● DIRECTIONS FOR THIS TASK
The required output is the line with "<p><strong>Purchase this Report: <a" and each line that follows it to the end of the entries below, copied exactly and with nothing added.
==== PROVIDED DATA
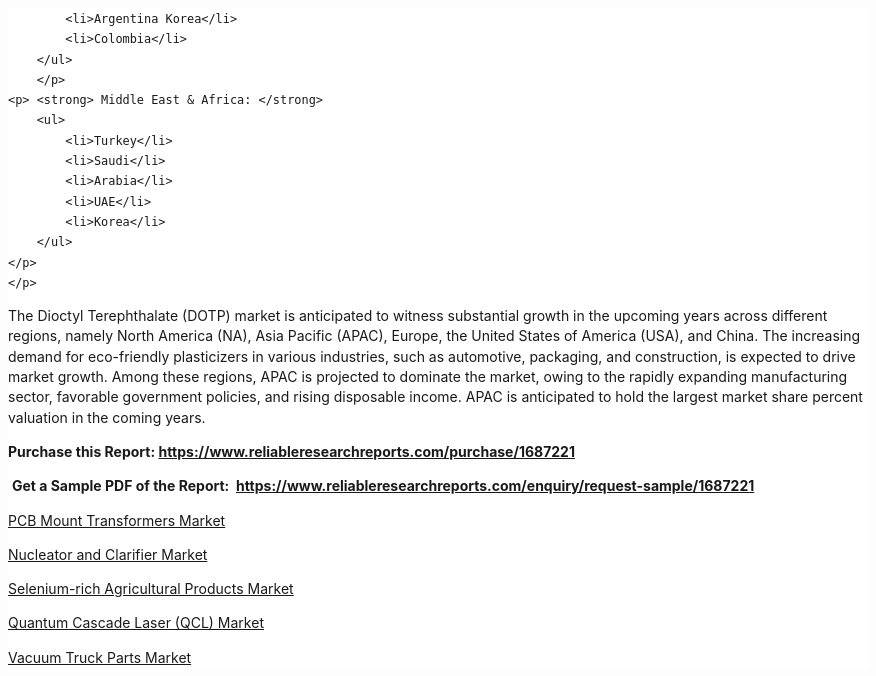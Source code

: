             <li>Argentina Korea</li>
            <li>Colombia</li>
        </ul>
        </p> 
    <p> <strong> Middle East & Africa: </strong>
        <ul>
            <li>Turkey</li>
            <li>Saudi</li>
            <li>Arabia</li>
            <li>UAE</li>
            <li>Korea</li>
        </ul>
    </p>
    </p>
<p><p>The Dioctyl Terephthalate (DOTP) market is anticipated to witness substantial growth in the upcoming years across different regions, namely North America (NA), Asia Pacific (APAC), Europe, the United States of America (USA), and China. The increasing demand for eco-friendly plasticizers in various industries, such as automotive, packaging, and construction, is expected to drive market growth. Among these regions, APAC is projected to dominate the market, owing to the rapidly expanding manufacturing sector, favorable government policies, and rising disposable income. APAC is anticipated to hold the largest market share percent valuation in the coming years.</p></p>
<p><strong>Purchase this Report: <a href="https://www.reliableresearchreports.com/purchase/1687221">https://www.reliableresearchreports.com/purchase/1687221</a></strong></p>
<p>&nbsp;<strong>Get a Sample PDF of the Report:&nbsp;&nbsp;<a href="https://www.reliableresearchreports.com/enquiry/request-sample/1687221">https://www.reliableresearchreports.com/enquiry/request-sample/1687221</a></strong></p>
<p><strong></strong></p>
<p><p><a href="https://github.com/gulaimolin/Market-Research-Report-List-1/blob/main/pcb-mount-transformers-market.md">PCB Mount Transformers Market</a></p><p><a href="https://medium.com/@tobyyundt2023/nucleator-and-clarifier-market-the-key-to-successful-business-strategy-forecast-till-2030-346eaade5a89">Nucleator and Clarifier Market</a></p><p><a href="https://www.linkedin.com/pulse/selenium-rich-agricultural-products-market-size-share-amp/">Selenium-rich Agricultural Products Market</a></p><p><a href="https://github.com/ruslanpoljakovrd177/Market-Research-Report-List-1/blob/main/quantum-cascade-laser-qcl-market.md">Quantum Cascade Laser (QCL) Market</a></p><p><a href="https://www.linkedin.com/pulse/vacuum-truck-parts-market-size-share-amp-trends-analysis/">Vacuum Truck Parts Market</a></p></p>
========
● COMPLETED TASK
<p><strong>Purchase this Report: <a href="https://www.reliableresearchreports.com/purchase/1687221">https://www.reliableresearchreports.com/purchase/1687221</a></strong></p>
<p>&nbsp;<strong>Get a Sample PDF of the Report:&nbsp;&nbsp;<a href="https://www.reliableresearchreports.com/enquiry/request-sample/1687221">https://www.reliableresearchreports.com/enquiry/request-sample/1687221</a></strong></p>
<p><strong></strong></p>
<p><p><a href="https://github.com/gulaimolin/Market-Research-Report-List-1/blob/main/pcb-mount-transformers-market.md">PCB Mount Transformers Market</a></p><p><a href="https://medium.com/@tobyyundt2023/nucleator-and-clarifier-market-the-key-to-successful-business-strategy-forecast-till-2030-346eaade5a89">Nucleator and Clarifier Market</a></p><p><a href="https://www.linkedin.com/pulse/selenium-rich-agricultural-products-market-size-share-amp/">Selenium-rich Agricultural Products Market</a></p><p><a href="https://github.com/ruslanpoljakovrd177/Market-Research-Report-List-1/blob/main/quantum-cascade-laser-qcl-market.md">Quantum Cascade Laser (QCL) Market</a></p><p><a href="https://www.linkedin.com/pulse/vacuum-truck-parts-market-size-share-amp-trends-analysis/">Vacuum Truck Parts Market</a></p></p>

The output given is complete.